By May 2026, six Poleno instruments (four Jupiter and two Mars) will be operational across an urban–rural transect in Ireland: Dublin, Cork, and Limerick cities (urban exposure and public-health relevance), Mullingar, Oak Park/Carlow and Claremorris/Mayo (rural, agricultural landscapes). Each Poleno is paired with a co-located Hirst sampler to provide a continuous reference dataset for validation and continuity with established aerobiological records. The same instruments, staff workflows, and training approaches are also used for pollen monitoring, enabling year-round multi-taxa surveillance and shared operational learning.

A core objective is to develop a reproducible training and validation pipeline for fungal spore classification from Poleno holographic imagery (and, for Jupiter, fluorescence-assisted measurements).

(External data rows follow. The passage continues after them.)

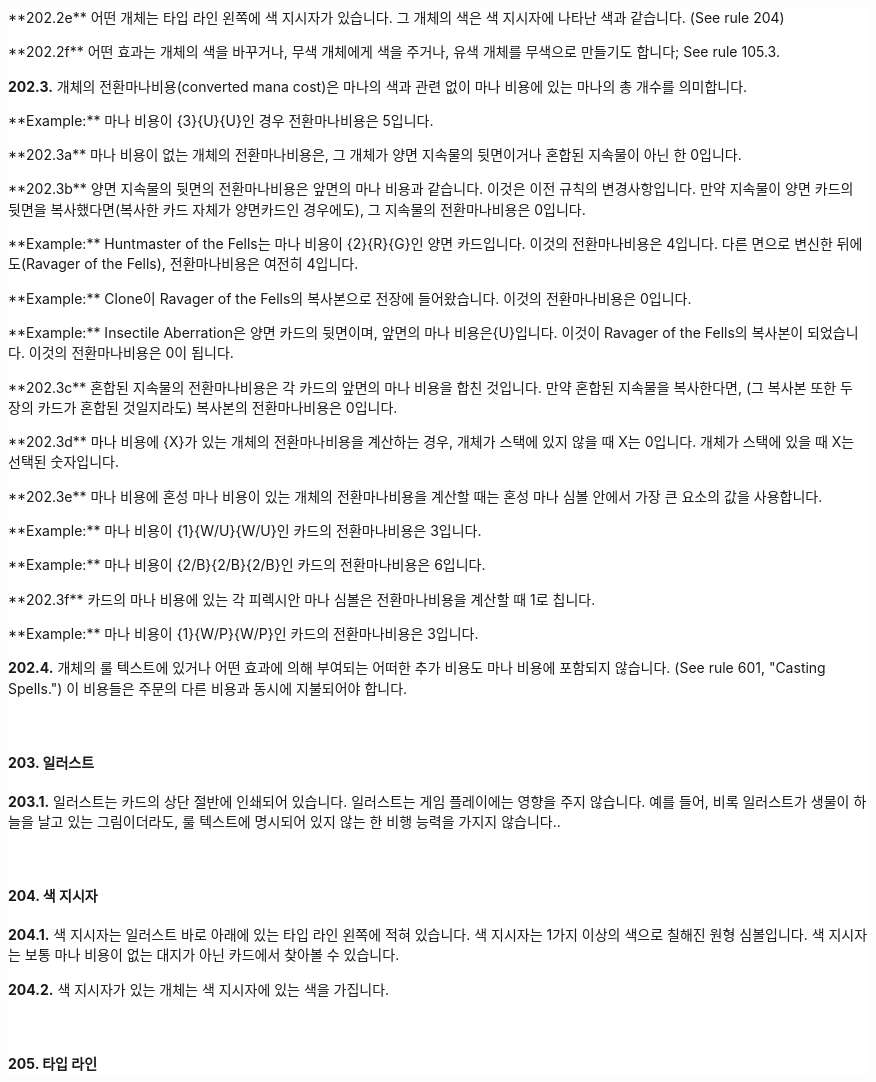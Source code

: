 <p class="clause" markdown="1">**202.2e** 어떤 개체는 타입 라인 왼쪽에 색 지시자가 있습니다. 그 개체의 색은 색 지시자에 나타난 색과 같습니다. (See rule 204)</p>

<p class="clause" markdown="1">**202.2f** 어떤 효과는 개체의 색을 바꾸거나, 무색 개체에게 색을 주거나, 유색 개체를 무색으로 만들기도 합니다; See rule 105.3.</p>

**202.3.** 개체의 전환마나비용(converted mana cost)은 마나의 색과 관련 없이 마나 비용에 있는 마나의 총 개수를 의미합니다.
<p class="example" markdown="1"> **Example:** 마나 비용이 {3}{U}{U}인 경우 전환마나비용은 5입니다.</p>

<p class="clause" markdown="1">**202.3a** 마나 비용이 없는 개체의 전환마나비용은, 그 개체가 양면 지속물의 뒷면이거나 혼합된 지속물이 아닌 한 0입니다.</p>

<p class="clause" markdown="1">**202.3b** 양면 지속물의 뒷면의 전환마나비용은 앞면의 마나 비용과 같습니다. 이것은 이전 규칙의 변경사항입니다. 만약 지속물이 양면 카드의 뒷면을 복사했다면(복사한 카드 자체가 양면카드인 경우에도), 그 지속물의 전환마나비용은 0입니다.</p>
<p class="example" markdown="1"> **Example:** Huntmaster of the Fells는 마나 비용이 {2}{R}{G}인 양면 카드입니다. 이것의 전환마나비용은 4입니다. 다른 면으로 변신한 뒤에도(Ravager of the Fells), 전환마나비용은 여전히 4입니다.</p>
<p class="example" markdown="1"> **Example:** Clone이 Ravager of the Fells의 복사본으로 전장에 들어왔습니다. 이것의 전환마나비용은 0입니다.</p>
<p class="example" markdown="1"> **Example:** Insectile Aberration은 양면 카드의 뒷면이며, 앞면의 마나 비용은{U}입니다. 이것이 Ravager of the Fells의 복사본이 되었습니다. 이것의 전환마나비용은 0이 됩니다.</p>

<p class="clause" markdown="1">**202.3c** 혼합된 지속물의 전환마나비용은 각 카드의 앞면의 마나 비용을 합친 것입니다. 만약 혼합된 지속물을 복사한다면, (그 복사본 또한 두 장의 카드가 혼합된 것일지라도) 복사본의 전환마나비용은 0입니다.</p>

<p class="clause" markdown="1">**202.3d** 마나 비용에 {X}가 있는 개체의 전환마나비용을 계산하는 경우, 개체가 스택에 있지 않을 때 X는 0입니다. 개체가 스택에 있을 때 X는 선택된 숫자입니다.</p>

<p class="clause" markdown="1">**202.3e** 마나 비용에 혼성 마나 비용이 있는 개체의 전환마나비용을 계산할 때는 혼성 마나 심볼 안에서 가장 큰 요소의 값을 사용합니다.</p>
<p class="example" markdown="1"> **Example:** 마나 비용이 {1}{W/U}{W/U}인 카드의 전환마나비용은 3입니다.</p>
<p class="example" markdown="1"> **Example:** 마나 비용이 {2/B}{2/B}{2/B}인 카드의 전환마나비용은 6입니다.</p>

<p class="clause" markdown="1">**202.3f** 카드의 마나 비용에 있는 각 피렉시안 마나 심볼은 전환마나비용을 계산할 때 1로 칩니다.</p>
<p class="example" markdown="1"> **Example:** 마나 비용이 {1}{W/P}{W/P}인 카드의 전환마나비용은 3입니다.</p>

**202.4.** 개체의 룰 텍스트에 있거나 어떤 효과에 의해 부여되는 어떠한 추가 비용도 마나 비용에 포함되지 않습니다. (See rule 601, "Casting Spells.") 이 비용들은 주문의 다른 비용과 동시에 지불되어야 합니다.

<br>

#### 203. 일러스트

**203.1.** 일러스트는 카드의 상단 절반에 인쇄되어 있습니다. 일러스트는 게임 플레이에는 영향을 주지 않습니다. 예를 들어, 비록 일러스트가 생물이 하늘을 날고 있는 그림이더라도, 룰 텍스트에 명시되어 있지 않는 한 비행 능력을 가지지 않습니다..

<br>

#### 204. 색 지시자

**204.1.** 색 지시자는 일러스트 바로 아래에 있는 타입 라인 왼쪽에 적혀 있습니다. 색 지시자는 1가지 이상의 색으로 칠해진 원형 심볼입니다. 색 지시자는 보통 마나 비용이 없는 대지가 아닌 카드에서 찾아볼 수 있습니다.

**204.2.** 색 지시자가 있는 개체는 색 지시자에 있는 색을 가집니다.

<br>

#### 205. 타입 라인

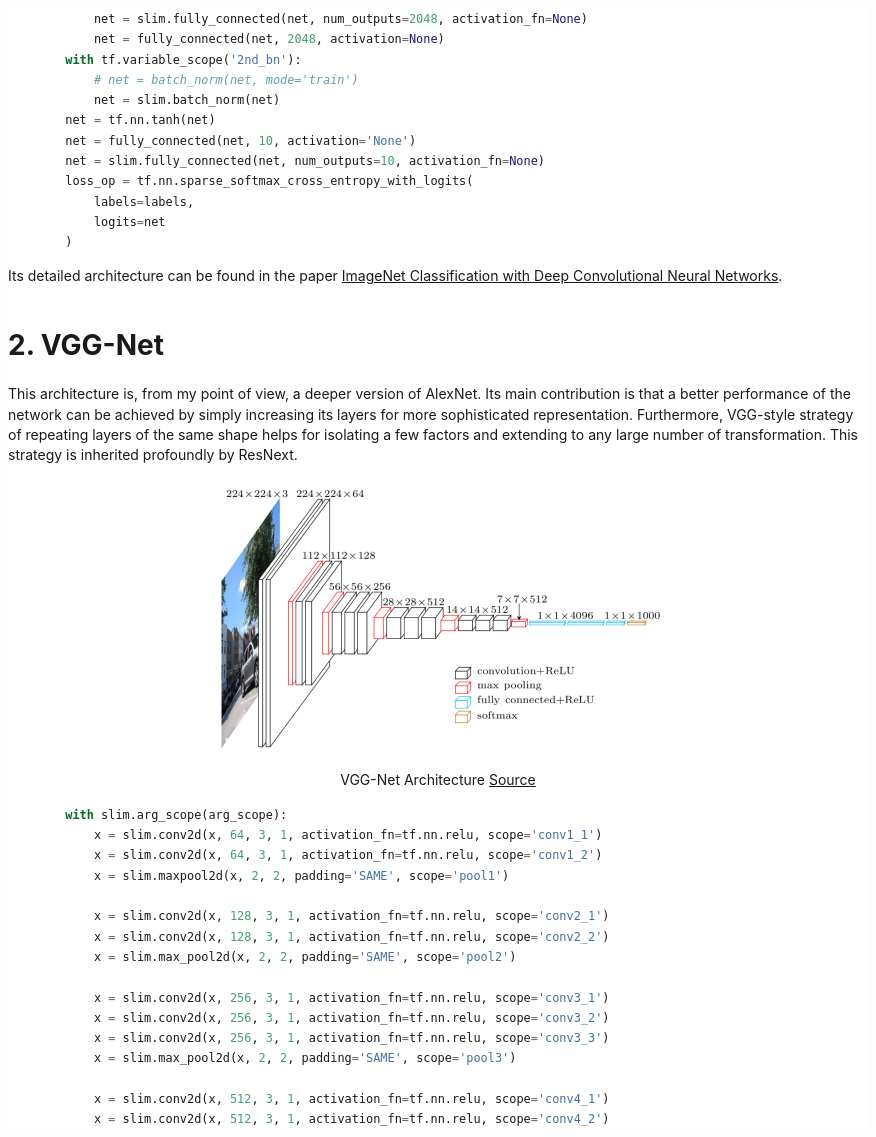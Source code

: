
 ```python
            net = slim.fully_connected(net, num_outputs=2048, activation_fn=None)
            net = fully_connected(net, 2048, activation=None)
        with tf.variable_scope('2nd_bn'):
            # net = batch_norm(net, mode='train')
            net = slim.batch_norm(net)
        net = tf.nn.tanh(net)
        net = fully_connected(net, 10, activation='None')
        net = slim.fully_connected(net, num_outputs=10, activation_fn=None)
        loss_op = tf.nn.sparse_softmax_cross_entropy_with_logits(
            labels=labels,
            logits=net
        )
```

Its detailed architecture can be found in the paper [ImageNet Classification with Deep Convolutional Neural Networks](https://www.nvidia.cn/content/tesla/pdf/machine-learning/imagenet-classification-with-deep-convolutional-nn.pdf).

# 2. VGG-Net

This architecture is, from my point of view, a deeper version of AlexNet. Its main contribution is that a better performance of the network can be achieved by simply increasing its layers for more sophisticated representation. Furthermore, VGG-style strategy of repeating layers of the same shape helps for isolating a few factors and extending to any large number of transformation. This strategy is inherited profoundly by ResNext.  

<p align="center">
 <img src="/_image/Introduction_CNN/vgg16.png" alt="" align="middle">
 <div align="center">VGG-Net Architecture <a href="https://www.cs.toronto.edu/~frossard/post/vgg16/vgg16.png"> Source</a></div>
</p>  

```python
        with slim.arg_scope(arg_scope):
            x = slim.conv2d(x, 64, 3, 1, activation_fn=tf.nn.relu, scope='conv1_1')
            x = slim.conv2d(x, 64, 3, 1, activation_fn=tf.nn.relu, scope='conv1_2')
            x = slim.maxpool2d(x, 2, 2, padding='SAME', scope='pool1')

            x = slim.conv2d(x, 128, 3, 1, activation_fn=tf.nn.relu, scope='conv2_1')
            x = slim.conv2d(x, 128, 3, 1, activation_fn=tf.nn.relu, scope='conv2_2')
            x = slim.max_pool2d(x, 2, 2, padding='SAME', scope='pool2')

            x = slim.conv2d(x, 256, 3, 1, activation_fn=tf.nn.relu, scope='conv3_1')
            x = slim.conv2d(x, 256, 3, 1, activation_fn=tf.nn.relu, scope='conv3_2')
            x = slim.conv2d(x, 256, 3, 1, activation_fn=tf.nn.relu, scope='conv3_3')
            x = slim.max_pool2d(x, 2, 2, padding='SAME', scope='pool3')

            x = slim.conv2d(x, 512, 3, 1, activation_fn=tf.nn.relu, scope='conv4_1')
            x = slim.conv2d(x, 512, 3, 1, activation_fn=tf.nn.relu, scope='conv4_2')
```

We present an end-to-end workflow for generating labelled datasets: sourcing priority fungi, harvesting spores, controlled aerosolisation into a laboratory-based Poleno device, curation of particle image libraries, and iterative machine-learning model training before deployment to field units. Initial target taxa are selected to be those most readily identifiable to human analysts, allowing rapid iteration on training protocols before moving to all spore types. Once the workflow is robust, species selection will be expanded using a balanced prioritisation framework that weights both human health relevance and agricultural impact equally.

Preliminary outputs from the first operational year emphasise implementation and comparability. We summarise the siting and maintenance challenges encountered during deployment, including placing instruments in populated areas while avoiding local exhaust influences (e.g., rooftop fume hoods), coastal artefacts affecting Hirst tapes (salt deposition and particle overload during high-wind conditions), and biological interference in manual samplers (insects attracted to the adhesive/tape materials). We also outline harmonised quality assurance steps for co-located datasets, including the role of confidence thresholds, and the handling of non-biological interferents.

We will show first-year case studies for the first trained taxa (e.g., Alternaria), comparing daily Hirst counts with high-resolution Poleno output and describing how we calibrate and align the two methods.

Over the next 2–3 years our objectives are to: (1) build 12–24 month co-located Hirst reference datasets at each station; (2) expand the fungal spore training library to cover the most common and impactful taxa in Ireland; (3) produce annual spore calendars, trends, and meteorological drivers; and (4) eventually deliver near-real-time concentration products suitable for online dissemination.